:: Provided material

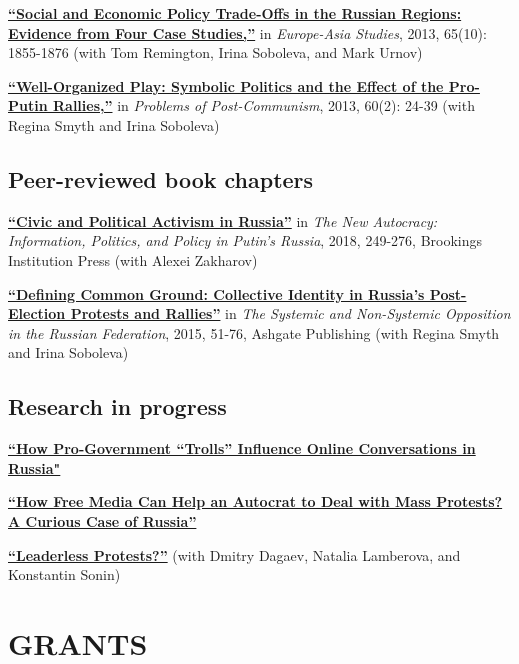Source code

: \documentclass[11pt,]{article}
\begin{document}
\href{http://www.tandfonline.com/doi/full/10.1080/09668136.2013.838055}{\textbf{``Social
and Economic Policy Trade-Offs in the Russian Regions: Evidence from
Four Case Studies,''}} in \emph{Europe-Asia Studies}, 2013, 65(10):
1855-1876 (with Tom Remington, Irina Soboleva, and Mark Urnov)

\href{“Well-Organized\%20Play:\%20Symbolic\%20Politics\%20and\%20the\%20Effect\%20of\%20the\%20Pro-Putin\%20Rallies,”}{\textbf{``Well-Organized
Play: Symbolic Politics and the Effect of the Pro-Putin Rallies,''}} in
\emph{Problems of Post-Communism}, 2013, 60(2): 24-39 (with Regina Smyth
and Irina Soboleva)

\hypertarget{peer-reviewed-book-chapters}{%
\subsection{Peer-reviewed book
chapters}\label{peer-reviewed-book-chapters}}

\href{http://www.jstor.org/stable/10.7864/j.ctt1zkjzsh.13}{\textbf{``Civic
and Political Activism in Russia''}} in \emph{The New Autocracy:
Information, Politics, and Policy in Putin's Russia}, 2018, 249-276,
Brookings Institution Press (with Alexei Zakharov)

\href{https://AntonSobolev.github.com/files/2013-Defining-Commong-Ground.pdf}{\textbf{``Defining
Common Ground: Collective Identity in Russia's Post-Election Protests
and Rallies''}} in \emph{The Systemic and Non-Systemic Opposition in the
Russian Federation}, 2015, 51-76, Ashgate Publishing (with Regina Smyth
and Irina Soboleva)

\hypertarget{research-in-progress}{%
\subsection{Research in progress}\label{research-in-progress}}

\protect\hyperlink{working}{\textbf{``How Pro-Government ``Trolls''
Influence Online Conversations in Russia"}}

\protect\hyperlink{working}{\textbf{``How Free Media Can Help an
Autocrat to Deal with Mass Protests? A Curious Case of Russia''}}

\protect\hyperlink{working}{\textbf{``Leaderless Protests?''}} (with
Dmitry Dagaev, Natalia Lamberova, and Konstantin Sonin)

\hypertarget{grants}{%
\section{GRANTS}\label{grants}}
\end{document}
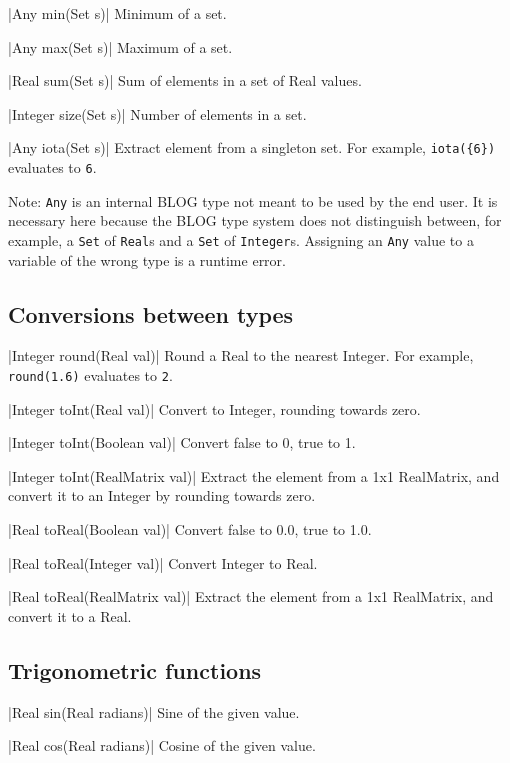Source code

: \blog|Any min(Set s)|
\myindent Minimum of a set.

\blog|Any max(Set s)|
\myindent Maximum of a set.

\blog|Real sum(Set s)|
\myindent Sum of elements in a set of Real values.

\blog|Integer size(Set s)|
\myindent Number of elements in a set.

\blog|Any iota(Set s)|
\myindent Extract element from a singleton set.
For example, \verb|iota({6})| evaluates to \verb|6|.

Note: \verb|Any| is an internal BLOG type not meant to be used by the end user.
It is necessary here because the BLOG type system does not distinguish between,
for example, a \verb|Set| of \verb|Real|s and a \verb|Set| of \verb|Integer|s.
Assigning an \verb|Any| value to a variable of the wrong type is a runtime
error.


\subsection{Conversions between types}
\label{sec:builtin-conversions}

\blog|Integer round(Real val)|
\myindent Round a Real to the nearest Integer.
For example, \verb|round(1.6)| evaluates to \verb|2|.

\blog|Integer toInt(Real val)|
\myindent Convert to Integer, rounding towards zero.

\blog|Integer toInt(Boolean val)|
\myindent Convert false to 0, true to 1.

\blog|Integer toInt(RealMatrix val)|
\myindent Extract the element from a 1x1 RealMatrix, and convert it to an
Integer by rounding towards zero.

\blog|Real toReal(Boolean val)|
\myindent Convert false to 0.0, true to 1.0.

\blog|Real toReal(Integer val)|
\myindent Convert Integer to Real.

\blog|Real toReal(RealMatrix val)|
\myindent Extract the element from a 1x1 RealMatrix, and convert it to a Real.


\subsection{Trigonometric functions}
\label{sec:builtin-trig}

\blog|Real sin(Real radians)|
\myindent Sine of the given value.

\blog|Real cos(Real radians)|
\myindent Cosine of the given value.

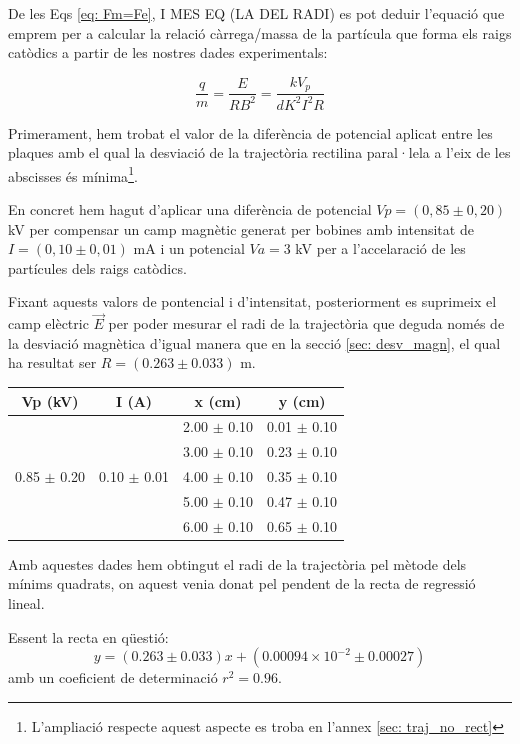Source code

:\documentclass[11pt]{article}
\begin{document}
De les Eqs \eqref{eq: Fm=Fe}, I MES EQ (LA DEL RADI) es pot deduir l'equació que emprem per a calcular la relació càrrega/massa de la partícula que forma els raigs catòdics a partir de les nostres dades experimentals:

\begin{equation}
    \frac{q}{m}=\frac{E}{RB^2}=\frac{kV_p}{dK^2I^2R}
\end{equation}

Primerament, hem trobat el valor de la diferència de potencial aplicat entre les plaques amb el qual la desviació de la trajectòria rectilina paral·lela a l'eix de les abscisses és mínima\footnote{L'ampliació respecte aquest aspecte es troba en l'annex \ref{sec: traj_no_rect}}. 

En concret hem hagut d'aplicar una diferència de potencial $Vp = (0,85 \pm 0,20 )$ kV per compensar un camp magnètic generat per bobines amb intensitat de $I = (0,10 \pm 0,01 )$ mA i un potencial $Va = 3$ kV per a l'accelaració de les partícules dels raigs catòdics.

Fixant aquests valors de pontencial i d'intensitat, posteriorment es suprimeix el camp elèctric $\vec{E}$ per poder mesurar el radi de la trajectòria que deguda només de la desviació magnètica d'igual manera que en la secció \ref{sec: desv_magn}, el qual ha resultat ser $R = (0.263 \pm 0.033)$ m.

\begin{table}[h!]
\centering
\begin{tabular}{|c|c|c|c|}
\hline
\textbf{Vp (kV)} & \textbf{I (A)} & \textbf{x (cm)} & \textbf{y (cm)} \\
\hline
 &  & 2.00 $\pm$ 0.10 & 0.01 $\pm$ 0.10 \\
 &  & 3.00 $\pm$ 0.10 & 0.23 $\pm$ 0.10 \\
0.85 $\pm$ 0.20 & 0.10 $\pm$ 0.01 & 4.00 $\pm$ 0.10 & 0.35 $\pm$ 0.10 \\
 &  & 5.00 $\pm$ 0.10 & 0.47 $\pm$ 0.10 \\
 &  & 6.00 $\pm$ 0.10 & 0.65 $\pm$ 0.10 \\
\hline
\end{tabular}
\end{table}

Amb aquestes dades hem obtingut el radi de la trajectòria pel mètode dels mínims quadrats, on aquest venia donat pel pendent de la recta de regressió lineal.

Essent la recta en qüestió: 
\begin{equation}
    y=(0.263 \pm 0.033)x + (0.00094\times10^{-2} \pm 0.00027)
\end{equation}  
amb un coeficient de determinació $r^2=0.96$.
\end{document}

::::

## What is being asked:
The entries are to be restated word for word, with pictures omitted.

## Solved problem:
Source code

: \documentclass[11pt,]{article}
\begin{document}
\href{http://www.tandfonline.com/doi/full/10.1080/09668136.2013.838055}{\textbf{``Social
and Economic Policy Trade-Offs in the Russian Regions: Evidence from
Four Case Studies,''}} in \emph{Europe-Asia Studies}, 2013, 65(10):
1855-1876 (with Tom Remington, Irina Soboleva, and Mark Urnov)

\href{“Well-Organized\%20Play:\%20Symbolic\%20Politics\%20and\%20the\%20Effect\%20of\%20the\%20Pro-Putin\%20Rallies,”}{\textbf{``Well-Organized
Play: Symbolic Politics and the Effect of the Pro-Putin Rallies,''}} in
\emph{Problems of Post-Communism}, 2013, 60(2): 24-39 (with Regina Smyth
and Irina Soboleva)

\hypertarget{peer-reviewed-book-chapters}{%
\subsection{Peer-reviewed book
chapters}\label{peer-reviewed-book-chapters}}

\href{http://www.jstor.org/stable/10.7864/j.ctt1zkjzsh.13}{\textbf{``Civic
and Political Activism in Russia''}} in \emph{The New Autocracy:
Information, Politics, and Policy in Putin's Russia}, 2018, 249-276,
Brookings Institution Press (with Alexei Zakharov)

\href{https://AntonSobolev.github.com/files/2013-Defining-Commong-Ground.pdf}{\textbf{``Defining
Common Ground: Collective Identity in Russia's Post-Election Protests
and Rallies''}} in \emph{The Systemic and Non-Systemic Opposition in the
Russian Federation}, 2015, 51-76, Ashgate Publishing (with Regina Smyth
and Irina Soboleva)

\hypertarget{research-in-progress}{%
\subsection{Research in progress}\label{research-in-progress}}

\protect\hyperlink{working}{\textbf{``How Pro-Government ``Trolls''
Influence Online Conversations in Russia"}}

\protect\hyperlink{working}{\textbf{``How Free Media Can Help an
Autocrat to Deal with Mass Protests? A Curious Case of Russia''}}

\protect\hyperlink{working}{\textbf{``Leaderless Protests?''}} (with
Dmitry Dagaev, Natalia Lamberova, and Konstantin Sonin)

\hypertarget{grants}{%
\section{GRANTS}\label{grants}}
\end{document}
Source code

: \blog|Any min(Set s)|
\myindent Minimum of a set.

\blog|Any max(Set s)|
\myindent Maximum of a set.

\blog|Real sum(Set s)|
\myindent Sum of elements in a set of Real values.

\blog|Integer size(Set s)|
\myindent Number of elements in a set.

\blog|Any iota(Set s)|
\myindent Extract element from a singleton set.
For example, \verb|iota({6})| evaluates to \verb|6|.

Note: \verb|Any| is an internal BLOG type not meant to be used by the end user.
It is necessary here because the BLOG type system does not distinguish between,
for example, a \verb|Set| of \verb|Real|s and a \verb|Set| of \verb|Integer|s.
Assigning an \verb|Any| value to a variable of the wrong type is a runtime
error.


\subsection{Conversions between types}
\label{sec:builtin-conversions}

\blog|Integer round(Real val)|
\myindent Round a Real to the nearest Integer.
For example, \verb|round(1.6)| evaluates to \verb|2|.

\blog|Integer toInt(Real val)|
\myindent Convert to Integer, rounding towards zero.

\blog|Integer toInt(Boolean val)|
\myindent Convert false to 0, true to 1.

\blog|Integer toInt(RealMatrix val)|
\myindent Extract the element from a 1x1 RealMatrix, and convert it to an
Integer by rounding towards zero.

\blog|Real toReal(Boolean val)|
\myindent Convert false to 0.0, true to 1.0.

\blog|Real toReal(Integer val)|
\myindent Convert Integer to Real.

\blog|Real toReal(RealMatrix val)|
\myindent Extract the element from a 1x1 RealMatrix, and convert it to a Real.


\subsection{Trigonometric functions}
\label{sec:builtin-trig}

\blog|Real sin(Real radians)|
\myindent Sine of the given value.

\blog|Real cos(Real radians)|
\myindent Cosine of the given value.

Source code

:\documentclass[11pt]{article}
\begin{document}
De les Eqs \eqref{eq: Fm=Fe}, I MES EQ (LA DEL RADI) es pot deduir l'equació que emprem per a calcular la relació càrrega/massa de la partícula que forma els raigs catòdics a partir de les nostres dades experimentals:

\begin{equation}
    \frac{q}{m}=\frac{E}{RB^2}=\frac{kV_p}{dK^2I^2R}
\end{equation}

Primerament, hem trobat el valor de la diferència de potencial aplicat entre les plaques amb el qual la desviació de la trajectòria rectilina paral·lela a l'eix de les abscisses és mínima\footnote{L'ampliació respecte aquest aspecte es troba en l'annex \ref{sec: traj_no_rect}}. 

En concret hem hagut d'aplicar una diferència de potencial $Vp = (0,85 \pm 0,20 )$ kV per compensar un camp magnètic generat per bobines amb intensitat de $I = (0,10 \pm 0,01 )$ mA i un potencial $Va = 3$ kV per a l'accelaració de les partícules dels raigs catòdics.

Fixant aquests valors de pontencial i d'intensitat, posteriorment es suprimeix el camp elèctric $\vec{E}$ per poder mesurar el radi de la trajectòria que deguda només de la desviació magnètica d'igual manera que en la secció \ref{sec: desv_magn}, el qual ha resultat ser $R = (0.263 \pm 0.033)$ m.

\begin{table}[h!]
\centering
\begin{tabular}{|c|c|c|c|}
\hline
\textbf{Vp (kV)} & \textbf{I (A)} & \textbf{x (cm)} & \textbf{y (cm)} \\
\hline
 &  & 2.00 $\pm$ 0.10 & 0.01 $\pm$ 0.10 \\
 &  & 3.00 $\pm$ 0.10 & 0.23 $\pm$ 0.10 \\
0.85 $\pm$ 0.20 & 0.10 $\pm$ 0.01 & 4.00 $\pm$ 0.10 & 0.35 $\pm$ 0.10 \\
 &  & 5.00 $\pm$ 0.10 & 0.47 $\pm$ 0.10 \\
 &  & 6.00 $\pm$ 0.10 & 0.65 $\pm$ 0.10 \\
\hline
\end{tabular}
\end{table}

Amb aquestes dades hem obtingut el radi de la trajectòria pel mètode dels mínims quadrats, on aquest venia donat pel pendent de la recta de regressió lineal.

Essent la recta en qüestió: 
\begin{equation}
    y=(0.263 \pm 0.033)x + (0.00094\times10^{-2} \pm 0.00027)
\end{equation}  
amb un coeficient de determinació $r^2=0.96$.
\end{document}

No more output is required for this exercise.